In relation to the HCC, their Perspectives in Horticulture and Viticulture report supported conclusions and 13 recommendations from an independent review of the code last year, but is still awaiting a federal government decision.
Their report also identified other areas to be the focus of on-going ACCC interest, including late or non-payment of growers by wholesalers, imbalance of bargaining power, influence exerted by major retailers, contract practices and fear of complaining due to retribution concerns.
"Despite the diversity of markets in horticulture and viticulture, there were a number of common concerns," Mr Keogh said.
Principal concern was the ineffectiveness of the HCC to ensure fair trade between growers and wholesalers.
The code was introduced in December 2006, with a sunset clause that will see it expire next April unless the government renews it or adopts a modified version recommended by the independent review.
It requires a written terms-of-trade agreement for each transaction.
This is known as a Horticulture Produce Agreement (HPA).
But, according to the report, the ACCC heard HPA were hardly ever used due to of a variety of reasons, including the lack of an effective compliance and penalty regime.
The report noted the ACCC does not have the power to seek court-ordered penalties or to issue infringement notices for non-compliance.
"The absence of meaningful penalties for code breaches severely limits the ACCC's ability to enforce the code and deter future non-compliance," it noted.
The report acknowledged grower concerns about a lack of transparency with agreements under the code which did not make it clear whether a buyer was acting as an agent or a merchant.
It noted some wholesalers used a "hybrid model" agreement to disguise whether they were an agent or merchant and that growers at the Bunbury and Griffiths, New South Wales, meetings considered such agreements a means by which wholesalers avoided GST obligations.

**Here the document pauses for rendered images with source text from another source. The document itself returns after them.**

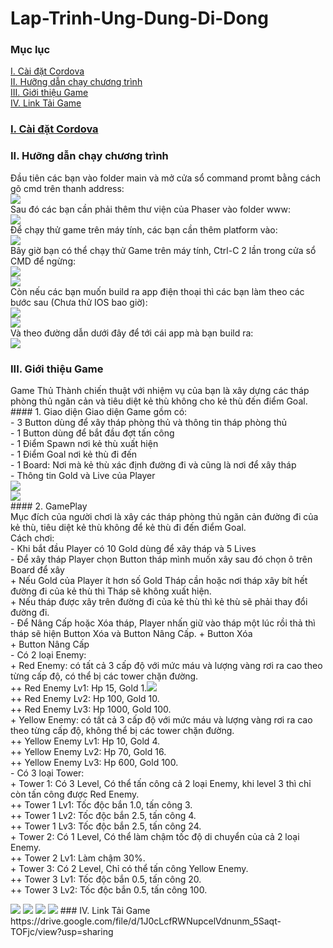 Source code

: # Lap-Trinh-Ung-Dung-Di-Dong
### Mục lục  
[I. Cài đặt Cordova](#Modau)  
[II. Hưỡng dẫn chạy chương trình](#chaychuongtrinh)  
[III. Giới thiệu Game](#gioithieugame)  
[IV. Link Tải Game](#taigame)  
<a name="Modau"></a>
### [I. Cài đặt Cordova](https://evothings.com/doc/build/cordova-install-windows.html)  
<a name="chaychuongtrinh"></a>
### II. Hưỡng dẫn chạy chương trình  
Đầu tiên các bạn vào folder main và mở cửa sổ command promt bằng cách gõ cmd trên thanh address:  
      <img src="https://github.com/thanhnhani654/Lap-Trinh-Ung-Dung-Di-Dong/blob/master/Huong%20dan/Huong%20dan%20chay%20chuong%20trinh%20IMG/B1.png?raw=true">  
      Sau đó các bạn cần phải thêm thư viện của Phaser vào folder www:  
      <img src="https://github.com/thanhnhani654/Lap-Trinh-Ung-Dung-Di-Dong/blob/master/Huong%20dan/Huong%20dan%20chay%20chuong%20trinh%20IMG/B2.png?raw=true">  
      Để chạy thử game trên máy tính, các bạn cần thêm platform vào:  
      <img src="https://github.com/thanhnhani654/Lap-Trinh-Ung-Dung-Di-Dong/blob/master/Huong%20dan/Huong%20dan%20chay%20chuong%20trinh%20IMG/B3.png?raw=true">  
      Bây giờ bạn có thể chạy thử Game trên máy tính, Ctrl-C 2 lần trong cửa sổ CMD để ngừng:  
      <img src="https://github.com/thanhnhani654/Lap-Trinh-Ung-Dung-Di-Dong/blob/master/Huong%20dan/Huong%20dan%20chay%20chuong%20trinh%20IMG/B4.png?raw=true">  
      <img src="https://github.com/thanhnhani654/Lap-Trinh-Ung-Dung-Di-Dong/blob/master/Huong%20dan/Huong%20dan%20chay%20chuong%20trinh%20IMG/B5.png?raw=true">  
      Còn nếu các bạn muốn build ra app điện thoại thì các bạn làm theo các bước sau (Chưa thử IOS bao giờ):  
      <img src="https://github.com/thanhnhani654/Lap-Trinh-Ung-Dung-Di-Dong/blob/master/Huong%20dan/Huong%20dan%20chay%20chuong%20trinh%20IMG/B6.png?raw=true">  
      <img src="https://github.com/thanhnhani654/Lap-Trinh-Ung-Dung-Di-Dong/blob/master/Huong%20dan/Huong%20dan%20chay%20chuong%20trinh%20IMG/B7.png?raw=true">  
      Và theo đường dẫn dưới đây để tới cái app mà bạn build ra:  
      <img src="https://github.com/thanhnhani654/Lap-Trinh-Ung-Dung-Di-Dong/blob/master/Huong%20dan/Huong%20dan%20chay%20chuong%20trinh%20IMG/B8.png?raw=true">  
 <a name="gioithieugame"></a>
### III. Giới thiệu Game  
Game Thủ Thành chiến thuật với nhiệm vụ của bạn là xây dựng các tháp phòng thủ ngăn cản và tiêu diệt kẻ thù không cho kẻ thù đến điểm Goal.  
       #### 1.	Giao diện 
            Giao diện Game gồm có:  
            - 3 Button dùng để xây tháp phòng thủ và thông tin tháp phòng thủ  
            - 1 Button dùng để bắt đầu đợt tấn công  
            - 1 Điểm Spawn nơi kẻ thù xuất hiện  
            - 1 Điểm Goal nơi kẻ thù đi đến  
            - 1 Board: Nơi mà kẻ thù xác định đường đi và cũng là nơi để xây tháp  
            - Thông tin Gold và Live của Player  
            <img src="https://github.com/thanhnhani654/Lap-Trinh-Ung-Dung-Di-Dong/blob/master/Huong%20dan/Gioi%20Thieu%20Game%20IMG/Giao%20dien%201.png?raw=true">  
            <img src="https://github.com/thanhnhani654/Lap-Trinh-Ung-Dung-Di-Dong/blob/master/Huong%20dan/Gioi%20Thieu%20Game%20IMG/Giao%20dien%202.png?raw=true">  
       #### 2.	GamePlay  
      Mục đích của người chơi là xây các tháp phòng thủ ngăn cản đường đi của kẻ thù, tiêu diệt kẻ thù không để kẻ thù đi đến điểm Goal.  
            Cách chơi:  
            - Khi bắt đầu Player có 10 Gold dùng để xây tháp và 5 Lives  
            - Để xây tháp Player chọn Button tháp mình muốn xây sau đó chọn ô trên Board để xây  
                  + Nếu Gold của Player ít hơn số Gold Tháp cần hoặc nơi tháp xây bít hết đường đi của kẻ thù thì Tháp sẽ không xuất hiện.  
                  + Nếu tháp được xây trên đường đi của kẻ thù thì kẻ thù sẽ phải thay đổi đường đi.   
            - Để Nâng Cấp hoặc Xóa tháp, Player nhấn giữ vào tháp một lúc rồi thả thì tháp sẽ hiện Button Xóa và Button Nâng Cấp. 
                  + Button Xóa  
                  + Button Nâng Cấp  
            - Có 2 loại Enemy:  
                  + Red Enemy: có tất cả 3 cấp độ với mức máu và lượng vàng rơi ra cao theo từng cấp độ, có thể bị các tower chặn đường.  
                        ++ Red Enemy Lv1: Hp 15, Gold 1.<img src="https://github.com/thanhnhani654/Lap-Trinh-Ung-Dung-Di-Dong/blob/master/Huong%20dan/Gioi%20Thieu%20Game%20IMG/RedEnemylv1.png?raw=true">  
                        ++ Red Enemy Lv2: Hp 100, Gold 10.  
                        ++ Red Enemy Lv3: Hp 1000, Gold 100.  
                  + Yellow Enemy: có tất cả 3 cấp độ với mức máu và lượng vàng rơi ra cao theo từng cấp độ, không thể bị các tower chặn đường.  
                        ++ Yellow Enemy Lv1: Hp 10, Gold 4.  
                        ++ Yellow Enemy Lv2: Hp 70, Gold 16.  
                        ++ Yellow Enemy Lv3: Hp 600, Gold 100.  
            - Có 3 loại Tower:  
                   + Tower 1: Có 3 Level, Có thể tấn công cả 2 loại Enemy, khi level 3 thì chỉ còn tấn công được Red Enemy.  
                        ++ Tower 1 Lv1: Tốc độc bắn 1.0, tấn công 3.  
                        ++ Tower 1 Lv2: Tốc độc bắn 2.5, tấn công 4.  
                        ++ Tower 1 Lv3: Tốc độc bắn 2.5, tấn công 24.  
                   + Tower 2: Có 1 Level, Có thể làm chậm tốc độ di chuyển của cả 2 loại Enemy.  
                        ++ Tower 2 Lv1: Làm chậm 30%.  
                   + Tower 3: Có 2 Level, Chỉ có thể tấn công Yellow Enemy.  
                        ++ Tower 3 Lv1: Tốc độc bắn 0.5, tấn công 20.  
                        ++ Tower 3 Lv2: Tốc độc bắn 0.5, tấn công 100.  

<img src="https://github.com/thanhnhani654/Lap-Trinh-Ung-Dung-Di-Dong/blob/master/Huong%20dan/Gioi%20Thieu%20Game%20IMG/GamePlay1.png?raw=true">  
<img src="https://github.com/thanhnhani654/Lap-Trinh-Ung-Dung-Di-Dong/blob/master/Huong%20dan/Gioi%20Thieu%20Game%20IMG/GamePlay2.png?raw=true">  
<img src="https://github.com/thanhnhani654/Lap-Trinh-Ung-Dung-Di-Dong/blob/master/Huong%20dan/Gioi%20Thieu%20Game%20IMG/GamePlay3.png?raw=true">  
<img src="https://github.com/thanhnhani654/Lap-Trinh-Ung-Dung-Di-Dong/blob/master/Huong%20dan/Gioi%20Thieu%20Game%20IMG/GamePlay4.png?raw=true">  
 <a name="taigame"></a>
### IV. Link Tải Game
https://drive.google.com/file/d/1J0cLcfRWNupcelVdnunm_5Saqt-TOFjc/view?usp=sharing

Obscure agreements also affected timing of when payment to growers was due, the report pointed out.
In it, the ACCC welcomed proposed inclusion of a clause in the code obliging parties to "act in good faith" - a recommendation of the independent review.
It endorsed a recommendation to extend the code to cover long-standing agreements that were already in place when it was introduced.

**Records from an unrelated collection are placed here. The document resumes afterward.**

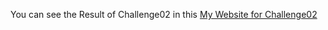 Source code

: You can see the Result of Challenge02 in this [My Website for Challenge02](https://synrgy-challenge02-bcr.netlify.app/) <br> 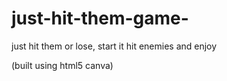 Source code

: # just-hit-them-game-
just hit them or lose,
start it hit enemies and enjoy

(built using html5 canva)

"It is clear that the horticulture code is not achieving its aims and we believe that significant changes to the code are required," Mr Schaper said.
"The code needs to have greater coverage, through the inclusion of pre-2006 agreements, and penalties and infringement notices should be available for breaches of the code to encourage widespread compliance."
Despite the code's shortcomings and grower dissatisfaction with it, the ACCC has had some success in enforcing it.
In September it accepted a court-enforceable undertaking requiring Melbourne-based fruit and vegetable wholesaler Young Sang & Co. (Aust.) Pty Ltd to comply.
The ACCC successfully alleged Young Sang breached the code when it traded in produce with Queensland growers without HPA or a publicly-available document setting out terms and conditions of its trade with them.
Similar to fruit and vegetable growers' concerns about an ineffective code of conduct, the ACCC report noted viticulturists were also concerned about the ineffectiveness of a voluntary code of conduct in their industry.
"There are also a number of contracting and competition issues in the viticulture industry that require further consideration and the ACCC's agriculture unit will be looking at these in greater detail," Mr Keogh said.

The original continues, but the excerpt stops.